Task to complete: Only the number is needed: how many lines of the entries below contain the word "sell".

Available records:
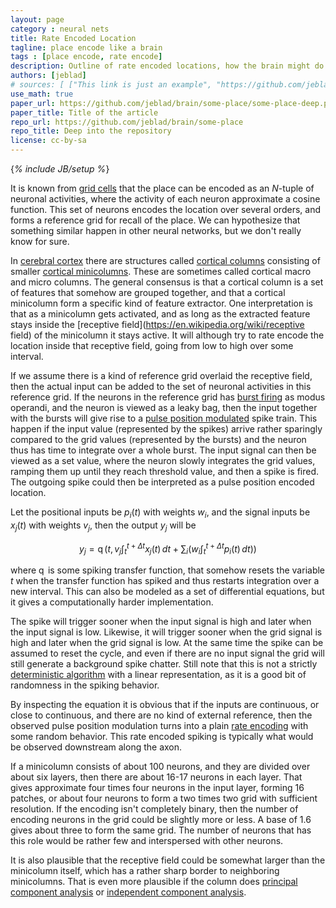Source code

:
 ```yaml
---
layout: page
category : neural nets
title: Rate Encoded Location
tagline: place encode like a brain
tags : [place encode, rate encode]
description: Outline of rate encoded locations, how the brain might do it, and a possible approximation in an artificial neural net.
authors: [jeblad]
# sources: [ ["This link is just an example", "https://github.com/jeblad/brain/some-place/some-place-deep.pdf"], ["This link is just an example", "https://github.com/jeblad/brain/some-place/some-other-place/"] ]
use_math: true
paper_url: https://github.com/jeblad/brain/some-place/some-place-deep.pdf
paper_title: Title of the article
repo_url: https://github.com/jeblad/brain/some-place
repo_title: Deep into the repository
license: cc-by-sa
---
```

{_% include JB/setup %_}

It is known from [grid cells](https://en.wikipedia.org/wiki/grid_cells) that the place can be encoded as an $N$-tuple of neuronal activities, where the activity of each neuron approximate a cosine function. This set of neurons encodes the location over several orders, and forms a reference grid for recall of the place. We can hypothesize that something similar happen in other neural networks, but we don't really know for sure.

In [cerebral cortex](https://en.wikipedia.org/wiki/cerebral_cortex) there are structures called [cortical columns](https://en.wikipedia.org/wiki/cortical_column) consisting of smaller [cortical minicolumns](https://en.wikipedia.org/wiki/cortical_minicolumn). These are sometimes called cortical macro and micro columns. The general consensus is that a cortical column is a set of features that somehow are grouped together, and that a cortical minicolumn form a specific kind of feature extractor. One interpretation is that as a minicolumn gets activated, and as long as the extracted feature stays inside the [receptive field](https://en.wikipedia.org/wiki/receptive field) of the minicolumn it stays active. It will although try to rate encode the location inside that receptive field, going from low to high over some interval.

<!--more-->

If we assume there is a kind of reference grid overlaid the receptive field, then the actual input can be added to the set of neuronal activities in this reference grid. If the neurons in the reference grid has [burst firing](https://en.wikipedia.org/wiki/burst_firing) as modus operandi, and the neuron is viewed as a leaky bag, then the input together with the bursts will give rise to a [pulse position modulated](https://en.wikipedia.org/wiki/Pulse-position_modulation) spike train. This happen if the input value (represented by the spikes) arrive rather sparingly compared to the grid values (represented by the bursts) and the neuron thus has time to integrate over a whole burst. The input signal can then be viewed as a set value, where the neuron slowly integrates the grid values, ramping them up until they reach threshold value, and then a spike is fired. The outgoing spike could then be interpreted as a pulse position encoded location.

Let the positional inputs be $p_i(t)$ with weights $w_i$, and the signal inputs be $x_j(t)$ with weights $v_j$, then the output $y_j$ will be

$$
\begin{equation}
y_j = \operatorname{q} \left ( t, v_j \int_{t}^{t+\Delta t} x_j(t)\, dt + \sum_i \left ( w_i \int_{t}^{t+\Delta t} p_i(t)\, dt \right ) \right )
\end{equation}
$$

where $\operatorname{q}$ is some spiking transfer function, that somehow resets the variable $t$ when the transfer function has spiked and thus restarts integration over a new interval. This can also be modeled as a set of differential equations, but it gives a computationally harder implementation.

The spike will trigger sooner when the input signal is high and later when the input signal is low. Likewise, it will trigger sooner when the grid signal is high and later when the grid signal is low. At the same time the spike can be assumed to reset the cycle, and even if there are no input signal the grid will still generate a background spike chatter. Still note that this is not a strictly [deterministic algorithm](https://en.wikipedia.org/wiki/Deterministic_algorithm) with a linear representation, as it is a good bit of randomness in the spiking behavior.

By inspecting the equation it is obvious that if the inputs are continuous, or close to continuous, and there are no kind of external reference, then the observed pulse position modulation turns into a plain [rate encoding](https://en.wikipedia.org/wiki/Rate_coding) with some random behavior. This rate encoded spiking is typically what would be observed downstream along the axon.

If a minicolumn consists of about 100 neurons, and they are divided over about six layers, then there are about 16-17 neurons in each layer. That gives approximate four times four neurons in the input layer, forming 16 patches, or about four neurons to form a two times two grid with sufficient resolution. If the encoding isn't completely binary, then the number of encoding neurons in the grid could be slightly more or less. A base of 1.6 gives about three to form the same grid. The number of neurons that has this role would be rather few and interspersed with other neurons.

It is also plausible that the receptive field could be somewhat larger than the minicolumn itself, which has a rather sharp border to neighboring minicolumns. That is even more plausible if the column does [principal component analysis](https://en.wikipedia.org/wiki/principal_component_analysis) or [independent component analysis](https://en.wikipedia.org/wiki/principal_component_analysis).
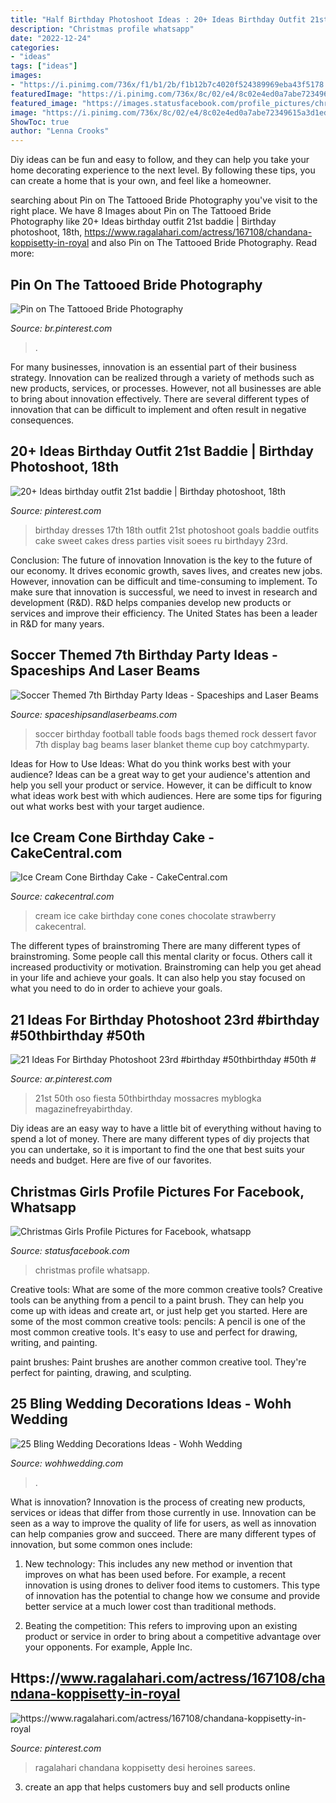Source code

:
 ```yaml
---
title: "Half Birthday Photoshoot Ideas : 20+ Ideas Birthday Outfit 21st Baddie"
description: "Christmas profile whatsapp"
date: "2022-12-24"
categories:
- "ideas"
tags: ["ideas"]
images:
- "https://i.pinimg.com/736x/f1/b1/2b/f1b12b7c4020f524389969eba43f5178.jpg"
featuredImage: "https://i.pinimg.com/736x/8c/02/e4/8c02e4ed0a7abe72349615a3d1ed09bf.jpg"
featured_image: "https://images.statusfacebook.com/profile_pictures/christmas/christmas_profile_pictures_01.jpg"
image: "https://i.pinimg.com/736x/8c/02/e4/8c02e4ed0a7abe72349615a3d1ed09bf.jpg"
ShowToc: true
author: "Lenna Crooks"
---
```



Diy ideas can be fun and easy to follow, and they can help you take your home decorating experience to the next level. By following these tips, you can create a home that is your own, and feel like a homeowner.

	

		
searching about Pin on The Tattooed Bride Photography you've visit to the right place. We have 8 Images about Pin on The Tattooed Bride Photography like 20+ Ideas birthday outfit 21st baddie | Birthday photoshoot, 18th, https://www.ragalahari.com/actress/167108/chandana-koppisetty-in-royal and also Pin on The Tattooed Bride Photography. Read more:
		
    
## Pin On The Tattooed Bride Photography

<img loading=lazy src="https://i.pinimg.com/736x/bb/91/28/bb9128ad074ab8b0022f4a4ef3f9f21c.jpg" onerror="this.onerror=null;this.src='https://tse2.mm.bing.net/th?id=OIP.zU9V8hyWxlKSL7d-2HSuNQHaLG&amp;pid=15.1';" alt="Pin on The Tattooed Bride Photography">

_Source: br.pinterest.com_

>. 

	

For many businesses, innovation is an essential part of their business strategy. Innovation can be realized through a variety of methods such as new products, services, or processes. However, not all businesses are able to bring about innovation effectively. There are several different types of innovation that can be difficult to implement and often result in negative consequences.

    
## 20+ Ideas Birthday Outfit 21st Baddie | Birthday Photoshoot, 18th

<img loading=lazy src="https://i.pinimg.com/736x/cc/3e/69/cc3e69eac880240fb3012123092d7fe2.jpg" onerror="this.onerror=null;this.src='https://tse4.mm.bing.net/th?id=OIP.7Znje3NPWK8mAFS4GjmKvQAAAA&amp;pid=15.1';" alt="20+ Ideas birthday outfit 21st baddie | Birthday photoshoot, 18th">

_Source: pinterest.com_

>birthday dresses 17th 18th outfit 21st photoshoot goals baddie outfits cake sweet cakes dress parties visit soees ru birthdayy 23rd. 

	

Conclusion: The future of innovation
Innovation is the key to the future of our economy. It drives economic growth, saves lives, and creates new jobs. However, innovation can be difficult and time-consuming to implement. To make sure that innovation is successful, we need to invest in research and development (R&D). R&D helps companies develop new products or services and improve their efficiency.
The United States has been a leader in R&D for many years.

    
## Soccer Themed 7th Birthday Party Ideas - Spaceships And Laser Beams

<img loading=lazy src="https://spaceshipsandlaserbeams.com/wp-content/uploads/2015/09/soccer_football_dessert_table_favor_bags.jpg" onerror="this.onerror=null;this.src='https://tse2.mm.bing.net/th?id=OIP.HMB_mFYna0c4aCiIxYTMbwHaGx&amp;pid=15.1';" alt="Soccer Themed 7th Birthday Party Ideas - Spaceships and Laser Beams">

_Source: spaceshipsandlaserbeams.com_

>soccer birthday football table foods bags themed rock dessert favor 7th display bag beams laser blanket theme cup boy catchmyparty. 

	

Ideas for How to Use Ideas: What do you think works best with your audience?
Ideas can be a great way to get your audience's attention and help you sell your product or service. However, it can be difficult to know what ideas work best with which audiences. Here are some tips for figuring out what works best with your target audience.

    
## Ice Cream Cone Birthday Cake - CakeCentral.com

<img loading=lazy src="https://cdn001.cakecentral.com/gallery/2016/08/900_ice-cream-cone-birthday-cake-798496ZqE8j.jpg" onerror="this.onerror=null;this.src='https://tse1.mm.bing.net/th?id=OIP.NYrhAmIE5JI-HENeiXFcjQHaNK&amp;pid=15.1';" alt="Ice Cream Cone Birthday Cake - CakeCentral.com">

_Source: cakecentral.com_

>cream ice cake birthday cone cones chocolate strawberry cakecentral. 

	

The different types of brainstroming
There are many different types of brainstroming. Some people call this mental clarity or focus. Others call it increased productivity or motivation. Brainstroming can help you get ahead in your life and achieve your goals. It can also help you stay focused on what you need to do in order to achieve your goals.

    
## 21 Ideas For Birthday Photoshoot 23rd #birthday #50thbirthday #50th #

<img loading=lazy src="https://i.pinimg.com/736x/8c/02/e4/8c02e4ed0a7abe72349615a3d1ed09bf.jpg" onerror="this.onerror=null;this.src='https://tse1.mm.bing.net/th?id=OIP.po7F28q319BWLBcG2Lv-GQHaNv&amp;pid=15.1';" alt="21 Ideas For Birthday Photoshoot 23rd #birthday #50thbirthday #50th #">

_Source: ar.pinterest.com_

>21st 50th oso fiesta 50thbirthday mossacres myblogka magazinefreyabirthday. 

	

Diy ideas are an easy way to have a little bit of everything without having to spend a lot of money. There are many different types of diy projects that you can undertake, so it is important to find the one that best suits your needs and budget. Here are five of our favorites.

    
## Christmas Girls Profile Pictures For Facebook, Whatsapp

<img loading=lazy src="https://images.statusfacebook.com/profile_pictures/christmas/christmas_profile_pictures_01.jpg" onerror="this.onerror=null;this.src='https://tse4.mm.bing.net/th?id=OIP.w6tGyAmzmiAEkvmf1jpTXwHaLH&amp;pid=15.1';" alt="Christmas Girls Profile Pictures for Facebook, whatsapp">

_Source: statusfacebook.com_

>christmas profile whatsapp. 

	

Creative tools: What are some of the more common creative tools?
Creative tools can be anything from a pencil to a paint brush. They can help you come up with ideas and create art, or just help get you started. Here are some of the most common creative tools:
pencils: A pencil is one of the most common creative tools. It's easy to use and perfect for drawing, writing, and painting.

paint brushes: Paint brushes are another common creative tool. They're perfect for painting, drawing, and sculpting.

    
## 25 Bling Wedding Decorations Ideas - Wohh Wedding

<img loading=lazy src="http://www.wohhwedding.com/wp-content/uploads/2016/05/Blue-Wedding-Decorations-on-Pinterest.jpg" onerror="this.onerror=null;this.src='https://tse1.mm.bing.net/th?id=OIP.vek50nmPkVrg8jbQXxgCHQHaLO&amp;pid=15.1';" alt="25 Bling Wedding Decorations Ideas - Wohh Wedding">

_Source: wohhwedding.com_

>. 

	

What is innovation?
Innovation is the process of creating new products, services or ideas that differ from those currently in use. Innovation can be seen as a way to improve the quality of life for users, as well as innovation can help companies grow and succeed. There are many different types of innovation, but some common ones include:
1. New technology: This includes any new method or invention that improves on what has been used before. For example, a recent innovation is using drones to deliver food items to customers. This type of innovation has the potential to change how we consume and provide better service at a much lower cost than traditional methods.

2. Beating the competition: This refers to improving upon an existing product or service in order to bring about a competitive advantage over your opponents. For example, Apple Inc.

    
## Https://www.ragalahari.com/actress/167108/chandana-koppisetty-in-royal

<img loading=lazy src="https://i.pinimg.com/736x/f1/b1/2b/f1b12b7c4020f524389969eba43f5178.jpg" onerror="this.onerror=null;this.src='https://tse1.mm.bing.net/th?id=OIP.aaiWNh5WuD7kL9Hxfd4ufQHaLH&amp;pid=15.1';" alt="https://www.ragalahari.com/actress/167108/chandana-koppisetty-in-royal">

_Source: pinterest.com_

>ragalahari chandana koppisetty desi heroines sarees. 

	

3. create an app that helps customers buy and sell products online 

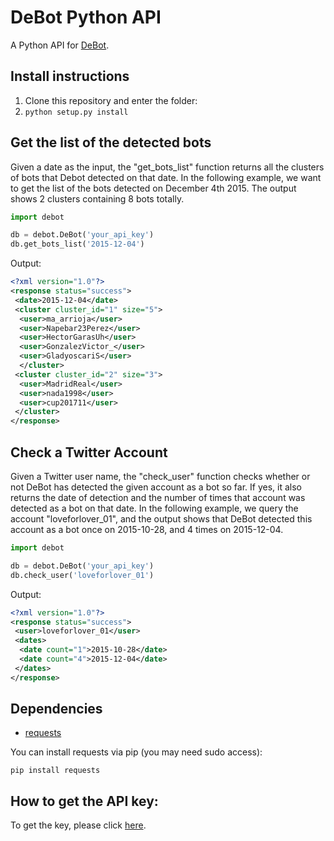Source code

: # DeBot Python API
A Python API for [DeBot](http://cs.unm.edu/~chavoshi/debot).

## Install instructions

1. Clone this repository and enter the folder:
2. `python setup.py install`


## Get the list of the detected bots
Given a date as the input, the "get_bots_list" function returns all the clusters of bots that Debot detected on that date. In the following example, we want to get the list of the bots detected on December 4th 2015. The output shows 2 clusters containing 8 bots totally. 
```python
import debot

db = debot.DeBot('your_api_key')
db.get_bots_list('2015-12-04')
```

Output:
```xml
<?xml version="1.0"?>
<response status="success">
 <date>2015-12-04</date>
 <cluster cluster_id="1" size="5">
  <user>ma_arrioja</user>
  <user>Napebar23Perez</user>
  <user>HectorGarasUh</user>
  <user>GonzalezVictor_</user>
  <user>GladyoscariS</user>
  </cluster>
 <cluster cluster_id="2" size="3">
  <user>MadridReal</user>
  <user>nada1998</user>
  <user>cup201711</user>
 </cluster>
</response>
```

## Check a Twitter Account
Given a Twitter user name, the "check_user" function checks whether or not DeBot has detected the given account as a bot so far. If yes, it also returns the date of detection and the number of times that account was detected as a bot on that date. In the following example, we query the account "loveforlover_01", and the output shows that DeBot detected this account as a bot once on 2015-10-28, and 4 times on 2015-12-04.  
```python
import debot

db = debot.DeBot('your_api_key')
db.check_user('loveforlover_01')
```

Output:
```xml
<?xml version="1.0"?>
<response status="success">
 <user>loveforlover_01</user>
 <dates>
  <date count="1">2015-10-28</date>
  <date count="4">2015-12-04</date>
 </dates>
</response>
```

## Dependencies

* [requests](http://docs.python-requests.org/en/latest/)

You can install requests via pip (you may need sudo access):

    pip install requests
    
## How to get the API key:
To get the key, please click [here](http://www.cs.unm.edu/~chavoshi/debot/api.html).


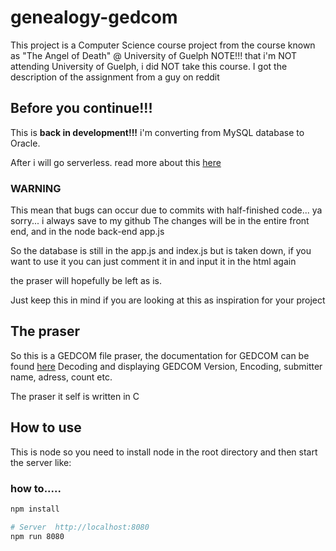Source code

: # genealogy-gedcom
This project is a Computer Science course project from the course known as "The Angel of Death" @ University of Guelph
NOTE!!! that i'm NOT attending University of Guelph, i did NOT take this course. I got the description of the assignment from a guy on reddit

## Before you continue!!!
This is **back in development!!!**
i'm converting from MySQL database to Oracle.

After i will go serverless. read more about this [here](https://johnpapa.net/shifting-your-node-express-apis-to-serverless/)

### WARNING

This mean that bugs can occur due to commits with half-finished code... ya sorry... i always save to my github
The changes will be in the entire front end, and in the node back-end app.js

So the database is still in the app.js and index.js but is taken down, if you want to use it you can just comment it in and input it in the html again 

the praser will hopefully be left as is.

Just keep this in mind if you are looking at this as inspiration for your project 

## The praser
So this is a GEDCOM file praser, the documentation for GEDCOM can be found [here](http://www.daubnet.com/ftp/gedcom-55-english.pdf)
Decoding and displaying GEDCOM Version, Encoding, submitter name, adress, count etc. 

The praser it self is written in C

## How to use
This is node so you need to install node in the root directory and then start the server like:
### how to.....
```Bash
npm install

# Server  http://localhost:8080
npm run 8080

```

Output: 2